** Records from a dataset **
»»

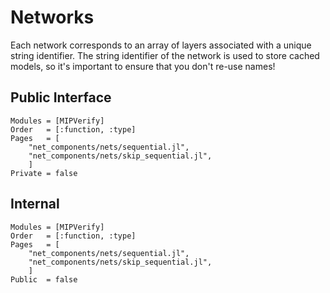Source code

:# Networks

Each network corresponds to an array of layers associated with a unique string identifier. The
string identifier of the network is used to store cached models, so it's important to ensure that
you don't re-use names!

## Public Interface

```@autodocs
Modules = [MIPVerify]
Order   = [:function, :type]
Pages   = [
    "net_components/nets/sequential.jl",
    "net_components/nets/skip_sequential.jl",
    ]
Private = false
```

## Internal

```@autodocs
Modules = [MIPVerify]
Order   = [:function, :type]
Pages   = [
    "net_components/nets/sequential.jl",
    "net_components/nets/skip_sequential.jl",
    ]
Public  = false
```
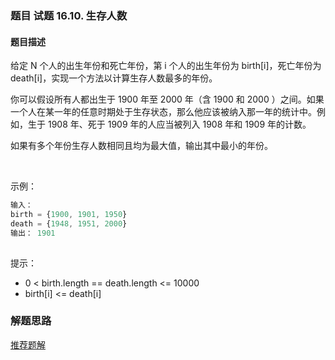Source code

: ### 题目 试题 16.10. 生存人数
#### 题目描述
给定 N 个人的出生年份和死亡年份，第 i 个人的出生年份为 birth[i]，死亡年份为 death[i]，实现一个方法以计算生存人数最多的年份。

你可以假设所有人都出生于 1900 年至 2000 年（含 1900 和 2000 ）之间。如果一个人在某一年的任意时期处于生存状态，那么他应该被纳入那一年的统计中。例如，生于 1908 年、死于 1909 年的人应当被列入 1908 年和 1909 年的计数。

如果有多个年份生存人数相同且均为最大值，输出其中最小的年份。

 

示例：

```js
输入：
birth = {1900, 1901, 1950}
death = {1948, 1951, 2000}
输出： 1901
 
```

提示：

- 0 < birth.length == death.length <= 10000
- birth[i] <= death[i]

### 解题思路
[推荐题解](https://leetcode-cn.com/problems/living-people-lcci/solution/chai-fen-shu-zu-zhe-lei-ti-bi-jiao-dian-hpz8t/)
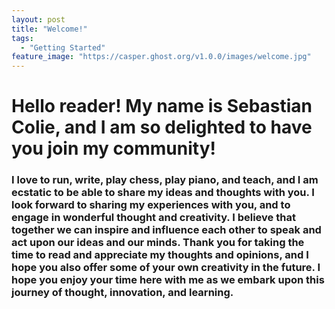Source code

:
 ```yaml
---
layout: post
title: "Welcome!"
tags:
  - "Getting Started"
feature_image: "https://casper.ghost.org/v1.0.0/images/welcome.jpg"
---
```


# Hello reader! My name is Sebastian Colie, and I am so delighted to have you join my community! 
### I love to run, write, play chess, play piano, and teach, and I am ecstatic to be able to share my ideas and thoughts with you. I look forward to sharing my experiences with you, and to engage in wonderful thought and creativity. I believe that together we can inspire and influence each other to speak and act upon our ideas and our minds. Thank you for taking the time to read and appreciate my thoughts and opinions, and I hope you also offer some of your own creativity in the future. I hope you enjoy your time here with me as we embark upon this journey of thought, innovation, and learning.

««

** Task to complete **
Whichever lines of the data include the word "with", pull them out.

** Response to the exercise **
Each network corresponds to an array of layers associated with a unique string identifier. The
### I love to run, write, play chess, play piano, and teach, and I am ecstatic to be able to share my ideas and thoughts with you. I look forward to sharing my experiences with you, and to engage in wonderful thought and creativity. I believe that together we can inspire and influence each other to speak and act upon our ideas and our minds. Thank you for taking the time to read and appreciate my thoughts and opinions, and I hope you also offer some of your own creativity in the future. I hope you enjoy your time here with me as we embark upon this journey of thought, innovation, and learning.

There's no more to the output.